- Origin: Kent, England
- Genres: Post rock, instrumental rock
- Years active: 2001–present
- Labels: Burnt Toast Records (US) Big Scary Monsters (UK) MoorWorks (Japan)
- Members: James Vella Jack Lambert Daniel Neal Oliver Newton Simon Hampshire Phil Self
- Past members: Alexander Petersen Brendan Grieve Daniel Lovegrove
- Website: www.yndihalda.com

= Yndi Halda =

English post-rock band

Yndi Halda (pronounced YIN-dee hal-DAR and stylised "yndi halda" in lower case) are an English post-rock band from Kent. "Yndi Halda" is Old Norse for "Enjoy Eternal Bliss", also the name of their debut release. The band's music is characterised by expansive, cinematic pieces that have seen them compared to post-rock and modern classical genres.

==History==
Yndi Halda are a post-rock group from Kent, England whose lengthy compositions include sweeping strings, multi-part vocal harmonies and dramatic crescendos. The group was formed in 2001 by guitarist and lead vocalist James Vella, guitarist Jack Lambert, violinist Daniel Neal, and drummer Oliver Newton, all of whom were teenagers - and attendees of the same school - at the time. The line-up has since expanded to include Simon Hampshire (bass guitar and vocals) and Philip Self (keyboards, guitar and vocals).
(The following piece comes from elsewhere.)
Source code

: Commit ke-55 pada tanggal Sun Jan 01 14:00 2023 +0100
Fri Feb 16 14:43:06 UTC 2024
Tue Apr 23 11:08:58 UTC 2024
After years of playing together, the band's debut recording Enjoy Eternal Bliss was initially self-released in 2006, and gained the group a following despite its limited availability. The group signed to European label Big Scary Monsters and US imprint Burnt Toast Vinyl, both of whom re-released Enjoy Eternal Bliss as a full-length in 2007, including a previously unreleased song. Yndi Halda toured across the UK, Europe, North America, and Asia in support of the album.
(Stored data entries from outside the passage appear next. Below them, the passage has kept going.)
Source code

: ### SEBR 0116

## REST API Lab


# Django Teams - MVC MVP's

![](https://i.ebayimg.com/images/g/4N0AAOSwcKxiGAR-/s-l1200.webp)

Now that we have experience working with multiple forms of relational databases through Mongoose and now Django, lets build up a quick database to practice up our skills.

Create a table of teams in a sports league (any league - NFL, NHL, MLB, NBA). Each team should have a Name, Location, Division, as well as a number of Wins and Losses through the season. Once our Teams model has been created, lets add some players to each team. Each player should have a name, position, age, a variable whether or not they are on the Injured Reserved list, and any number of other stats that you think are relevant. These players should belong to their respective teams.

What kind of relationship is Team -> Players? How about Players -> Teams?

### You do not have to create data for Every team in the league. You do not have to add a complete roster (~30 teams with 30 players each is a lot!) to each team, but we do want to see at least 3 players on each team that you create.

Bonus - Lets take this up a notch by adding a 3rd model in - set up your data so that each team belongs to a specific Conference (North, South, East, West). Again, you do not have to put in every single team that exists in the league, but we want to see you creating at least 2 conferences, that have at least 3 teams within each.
Enjoy Eternal Bliss enjoyed favourable reviews on release and placed the band alongside peers Mogwai, Godspeed You! Black Emperor, Explosions in the Sky, Mono, and Sigur Rós. Despite still being billed as an EP, the release runs more than one hour in length.

In 2016, after a lengthy hiatus, Yndi Halda returned to public visibility with a brand new album, Under Summer. Well-received critically, the album placed a greater emphasis on songwriting and vocals than its largely instrumental predecessor. The band toured in the UK, Europe, the US and Mexico, and Asia in support of Under Summer and its accompanying EP A Sun-Coloured Shaker, released in 2018 and subsequently remixed by New York electronic / instrumental hip-hop artist Prefuse73 in 2019.

==Members==
- Current members
- James Vella (guitars, vocals)
- Jack Lambert (guitars)
- Daniel Neal (violin)
- Simon Hampshire (bass guitar, vocals)
- Phil Self (keyboards, vocals)
- Oliver Newton (drums, vocals)

- Former members
- Alexander Petersen (bass)
- Brendan Grieve (bass)
- Daniel Lovegrove (bass)

==Discography==

- Enjoy Eternal Bliss (2006)
- Under Summer (2016)
- A Sun-Coloured Shaker (2018)
- A Sun-Coloured Shaker remix by Prefuse73 (2019)

==Side projects==

===A Lily===
James Vella has a side project called A Lily, and writes fiction.

====Discography====
- wake:sleep (2006), album, Dynamophone Records
- I Dress My Ankles with God's Sweetest Words (2008), EP, Dynamophone Records
- Thunder Ate The Iron Tree (2011), album, p*dis Records, Japan only
- Lupa (2013), EP, Love Thy Neighbour Records (UK), Aagoo Records (USA)
- Ten Drones on Cassette (2018), album, Sound in Silence Records
- Id-Dar Tal-Missier (2018), album, Blank Editions (UK), Kingfisher Bluez (USA)
- Sleep Through The Storm (2020), album, Bytes Records
- Saru l-Qamar (2024), album, Phantom Limb
- Virgin Stoner: Works 2001-2004 (2024), album, Phantom Limb

====Bibliography====
- Devourings (2014), short story collection, Wounded Wolf Press
- Devoured Further (2015), audio story collection, Open Pen

===O Rosa Records===
From 2006 to 2012, Vella ran the record label O Rosa Records, named after a passage from Herman Hesse's novel Steppenwolf. The label released music by Whip, Sylvain Chauveau, and Rivulets before folding. Since 2017, he has run the label Phantom Limb

===The Lunchtime Sardine Club===
The Lunchtime Sardine Club is Newton's solo side project. The debut album, Icecapades, can be ordered in physical or digital form from the group's Bandcamp page.